1. Perfect spam game
  2. Vendor redirection as modern art masterpiece
  3. Fun with third parties
  4. Know your integration partner
  5. Always color the BATNA red
  6. Is every successful business coned

Backstory: if you don’t live in NYC or westchester, Con Edison doesn’t deliver electricity or gas to your house, but if you do, it does.

Perfect spam game

Like most New Yorkers who move near summer, I only open emails that are in all caps. For example: TERMINATION NOTICE – ACTION NEEDED from ConEd-bill@emailconed.com.

Why don’t I open all my correspondence from coned? Because the relevant pieces are buried in nonsense:


My favorite thing about this is that the bills don’t come from coned.com; the spam does, the bills are from emailconed.com.

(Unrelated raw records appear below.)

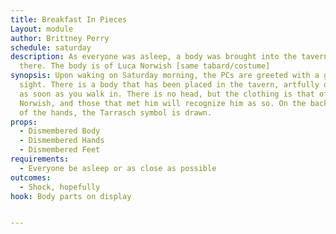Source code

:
 ```yaml
---
title: Breakfast In Pieces
Layout: module
author: Brittney Perry
schedule: saturday
description: As everyone was asleep, a body was brought into the tavern and left
  there. The body is of Luca Norwish [same tabard/costume]
synopsis: Upon waking on Saturday morning, the PCs are greeted with a gristly
  sight. There is a body that has been placed in the tavern, artfully on display
  as soon as you walk in. There is no head, but the clothing is that of Luca
  Norwish, and those that met him will recognize him as so. On the back of one
  of the hands, the Tarrasch symbol is drawn.
props:
  - Dismembered Body
  - Dismembered Hands
  - Dismembered Feet
requirements:
  - Everyone be asleep or as close as possible
outcomes:
  - Shock, hopefully
hook: Body parts on display


---
```


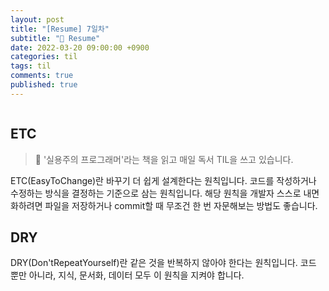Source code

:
 ```yaml
---
layout: post
title: "[Resume] 7일차"
subtitle: "👑 Resume"
date: 2022-03-20 09:00:00 +0900
categories: til
tags: til
comments: true
published: true
---
```


<img src="https://media.vlpt.us/images/djdu4496/post/2fa5b066-0d61-47d5-8654-d4c59cc88192/%E1%84%8A%E1%85%A5%E1%86%B7%E1%84%82%E1%85%A6%E1%84%8B%E1%85%B5%E1%86%AF%20%7C%20TIL(2).png" alt="" />

<h2 style="font-family: -apple-system">ETC</h2>


> 📖 '실용주의 프로그래머'라는 책을 읽고 매일 독서 TIL을 쓰고 있습니다.

<p> ETC(EasyToChange)란 바꾸기 더 쉽게 설계한다는 원칙입니다. 코드를 작성하거나 수정하는 방식을 결정하는 기준으로 삼는 원칙입니다. 해당 원칙을 개발자 스스로 내면화하려면 파일을 저장하거나 commit할 때 무조건 한 번 자문해보는 방법도 좋습니다. 
</p>

<h2 style="font-family: -apple-system">DRY</h2>

<p> DRY(Don'tRepeatYourself)란 같은 것을 반복하지 않아야 한다는 원칙입니다. 코드 뿐만 아니라, 지식, 문서화, 데이터 모두 이 원칙을 지켜야 합니다.
</p>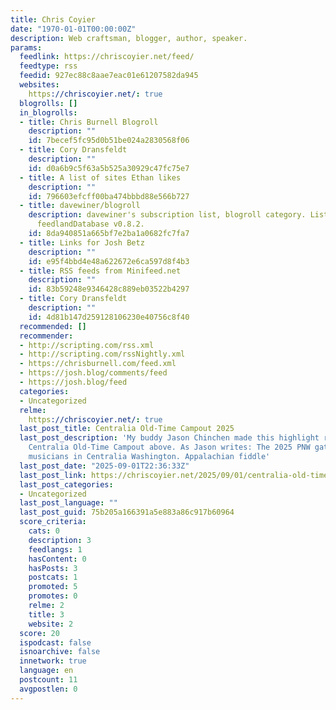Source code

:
```yaml
---
title: Chris Coyier
date: "1970-01-01T00:00:00Z"
description: Web craftsman, blogger, author, speaker.
params:
  feedlink: https://chriscoyier.net/feed/
  feedtype: rss
  feedid: 927ec88c8aae7eac01e61207582da945
  websites:
    https://chriscoyier.net/: true
  blogrolls: []
  in_blogrolls:
  - title: Chris Burnell Blogroll
    description: ""
    id: 7becef5fc95d0b51be024a2830568f06
  - title: Cory Dransfeldt
    description: ""
    id: d0a6b9c5f63a5b525a30929c47fc75e7
  - title: A list of sites Ethan likes
    description: ""
    id: 796603efcff00ba474bbbd88e566b727
  - title: davewiner/blogroll
    description: davewiner's subscription list, blogroll category. List created by
      feedlandDatabase v0.8.2.
    id: 8da940851a665bf7e2ba1a0682fc7fa7
  - title: Links for Josh Betz
    description: ""
    id: e95f4bbd4e48a622672e6ca597d8f4b3
  - title: RSS feeds from Minifeed.net
    description: ""
    id: 83b59248e9346428c889eb03522b4297
  - title: Cory Dransfeldt
    description: ""
    id: 4d81b147d259128106230e40756c8f40
  recommended: []
  recommender:
  - http://scripting.com/rss.xml
  - http://scripting.com/rssNightly.xml
  - https://chrisburnell.com/feed.xml
  - https://josh.blog/comments/feed
  - https://josh.blog/feed
  categories:
  - Uncategorized
  relme:
    https://chriscoyier.net/: true
  last_post_title: Centralia Old-Time Campout 2025
  last_post_description: 'My buddy Jason Chinchen made this highlight reel of the
    Centralia Old-Time Campout above. As Jason writes: The 2025 PNW gathering of old-time
    musicians in Centralia Washington. Appalachian fiddle'
  last_post_date: "2025-09-01T22:36:33Z"
  last_post_link: https://chriscoyier.net/2025/09/01/centralia-old-time-campout-2025/
  last_post_categories:
  - Uncategorized
  last_post_language: ""
  last_post_guid: 75b205a166391a5e883a86c917b60964
  score_criteria:
    cats: 0
    description: 3
    feedlangs: 1
    hasContent: 0
    hasPosts: 3
    postcats: 1
    promoted: 5
    promotes: 0
    relme: 2
    title: 3
    website: 2
  score: 20
  ispodcast: false
  isnoarchive: false
  innetwork: true
  language: en
  postcount: 11
  avgpostlen: 0
---
```

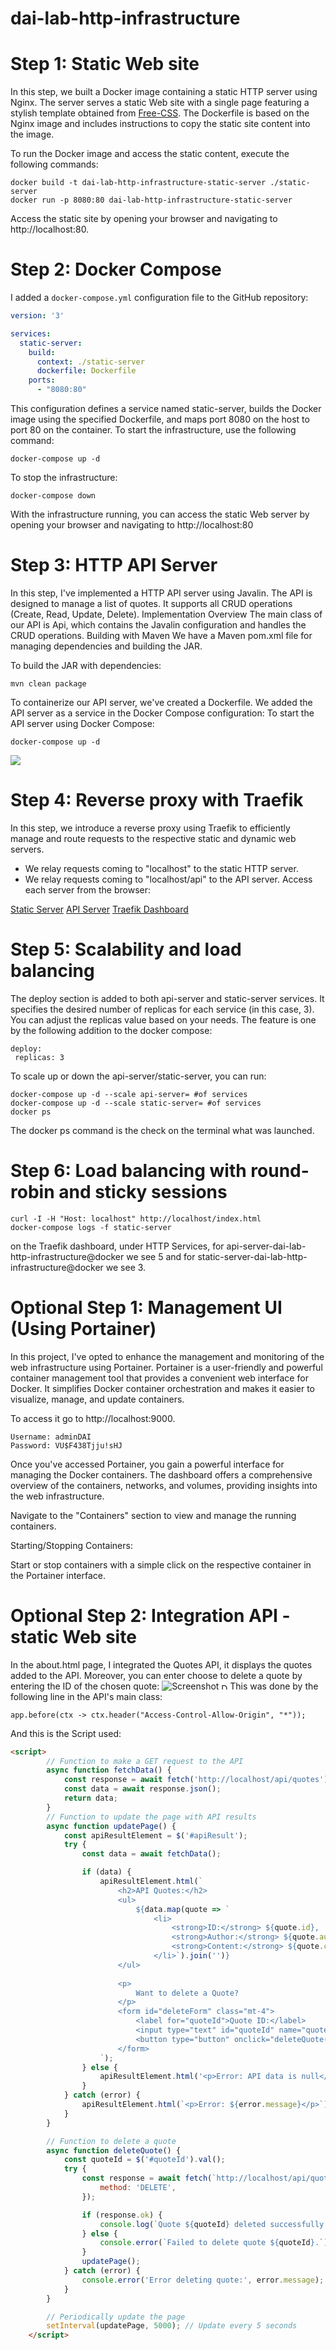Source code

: # dai-lab-http-infrastructure

# Step 1: Static Web site

In this step, we built a Docker image containing a static HTTP server using Nginx. The server serves a static Web site with a single page featuring a stylish template obtained from [Free-CSS](https://www.free-css.com/). The Dockerfile is based on the Nginx image and includes instructions to copy the static site content into the image.

To run the Docker image and access the static content, execute the following commands:
```
docker build -t dai-lab-http-infrastructure-static-server ./static-server
docker run -p 8080:80 dai-lab-http-infrastructure-static-server
```
Access the static site by opening your browser and navigating to http://localhost:80.

# Step 2: Docker Compose

I added a `docker-compose.yml` configuration file to the GitHub repository:

```yml
version: '3'

services:
  static-server:
    build:
      context: ./static-server
      dockerfile: Dockerfile
    ports:
      - "8080:80"
```
This configuration defines a service named static-server, builds the Docker image using the specified Dockerfile, and maps port 8080 on the host to port 80 on the container.
To start the infrastructure, use the following command:

```
docker-compose up -d
```
To stop the infrastructure:
```
docker-compose down
```
With the infrastructure running, you can access the static Web server by opening your browser and navigating to http://localhost:80

# Step 3: HTTP API Server

In this step, I've implemented a HTTP API server using Javalin. The API is designed to manage a list of quotes. It supports all CRUD operations (Create, Read, Update, Delete).
Implementation Overview
The main class of our API is Api, which contains the Javalin configuration and handles the CRUD operations.
Building with Maven
We have a Maven pom.xml file for managing dependencies and building the JAR.

To build the JAR with dependencies:
```
mvn clean package
```
To containerize our API server, we've created a Dockerfile.
We added the API server as a service in the Docker Compose configuration:
To start the API server using Docker Compose:
```
docker-compose up -d
```
![](https://github.com/mehdibenz0/dai-lab-http-infrastructure/blob/main/InsomniaDemo.gif)

# Step 4: Reverse proxy with Traefik

In this step, we introduce a reverse proxy using Traefik to efficiently manage and route requests to the respective static and dynamic web servers.
- We relay requests coming to "localhost" to the static HTTP server.
- We relay requests coming to "localhost/api" to the API server.
Access each server from the browser:

[Static Server](localhost)
[API Server](localhost/api)
[Traefik Dashboard](localhost/8080)


# Step 5: Scalability and load balancing

The deploy section is added to both api-server and static-server services. It specifies the desired number of replicas for each service (in this case, 3). You can adjust the replicas value based on your needs.
The feature is one by the following addition to the docker compose:
```
deploy:
 replicas: 3
```
To scale up or down the api-server/static-server, you can run:
```
docker-compose up -d --scale api-server= #of services
docker-compose up -d --scale static-server= #of services
docker ps
```
The docker ps command is the check on the terminal what was launched.
# Step 6: Load balancing with round-robin and sticky sessions
```
curl -I -H "Host: localhost" http://localhost/index.html
docker-compose logs -f static-server
```
on the Traefik dashboard, under HTTP Services, for api-server-dai-lab-http-infrastructure@docker we see 5 and for static-server-dai-lab-http-infrastructure@docker we see 3.

# Optional Step 1: Management UI (Using Portainer)

In this project, I've opted to enhance the management and monitoring of the web infrastructure using Portainer. Portainer is a user-friendly and powerful container management tool that provides a convenient web interface for Docker. It simplifies Docker container orchestration and makes it easier to visualize, manage, and update containers.

To access it go to http://localhost:9000.
```
Username: adminDAI
Password: VU$F438Tjju!sHJ
```
Once you've accessed Portainer, you gain a powerful interface for managing the Docker containers. The dashboard offers a comprehensive overview of the containers, networks, and volumes, providing insights into the web infrastructure.

Navigate to the "Containers" section to view and manage the running containers.

Starting/Stopping Containers:

Start or stop containers with a simple click on the respective container in the Portainer interface.

# Optional Step 2: Integration API - static Web site

In the about.html page, I integrated the Quotes API, it displays the quotes added to the API.
Moreover, you can enter choose to delete a quote by entering the ID of the chosen quote:
![Screenshot](API_Integration.png)
<img src="[URL](https://github.com/mehdibenz0/dai-lab-http-infrastructure/blob/main/API_Integration.png)" alt="Delete" width="10" height="10">
This was done by the following line in the API's main class:
```
app.before(ctx -> ctx.header("Access-Control-Allow-Origin", "*"));
```
And this is the Script used:
```html
<script>
        // Function to make a GET request to the API
        async function fetchData() {
            const response = await fetch('http://localhost/api/quotes');
            const data = await response.json();
            return data;
        }
        // Function to update the page with API results
        async function updatePage() {
            const apiResultElement = $('#apiResult');
            try {
                const data = await fetchData();

                if (data) {
                    apiResultElement.html(`
                        <h2>API Quotes:</h2>
                        <ul>
                            ${data.map(quote => `
                                <li>
                                    <strong>ID:</strong> ${quote.id}, 
                                    <strong>Author:</strong> ${quote.author}, 
                                    <strong>Content:</strong> ${quote.content}
                                </li>`).join('')}
                        </ul>
                        
                        <p>
                            Want to delete a Quote?
                        </p>
                        <form id="deleteForm" class="mt-4">
                            <label for="quoteId">Quote ID:</label>
                            <input type="text" id="quoteId" name="quoteId" required>
                            <button type="button" onclick="deleteQuote()">Delete</button>
                        </form>
                    `);
                } else {
                    apiResultElement.html('<p>Error: API data is null</p>');
                }
            } catch (error) {
                apiResultElement.html(`<p>Error: ${error.message}</p>`);
            }
        }

        // Function to delete a quote
        async function deleteQuote() {
            const quoteId = $('#quoteId').val();
            try {
                const response = await fetch(`http://localhost/api/quotes/${quoteId}`, {
                    method: 'DELETE',
                });

                if (response.ok) {
                    console.log(`Quote ${quoteId} deleted successfully.`);
                } else {
                    console.error(`Failed to delete quote ${quoteId}.`);
                }
                updatePage();
            } catch (error) {
                console.error('Error deleting quote:', error.message);
            }
        }

        // Periodically update the page
        setInterval(updatePage, 5000); // Update every 5 seconds
    </script>
  ```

Surviving web 2.0 has trained me to, when I see ‘criminals trying to scam you’ next to ‘bill is ready’ from different domains, to ignore both.

All caps, on the other hand, I still respond to.

Vendor redirection as modern art masterpiece

The TERMINATION NOTICE email is true art, and not just because of the all-caps and the possibly-fraudulent source domain, or the ‘Please do not reply to this email’ in the fine print.

It has a PDF attachment with some security features that I’ll go into later.

It also has a link to coned.com but it’s not directly to coned – they redirect via a third party at documentmailbox.com. What, you ask, happens if you type documentmailbox.com into a browser and go? Feast your eyes:


Fun with third parties

The billing homepage for my coned account defaults to one of several past addresses and welcomes me with a cheery ‘You owe $0!’.

On a dropdown, I found an address that is within 100 yards of my current address, but not exactly the same! We’re getting warmer.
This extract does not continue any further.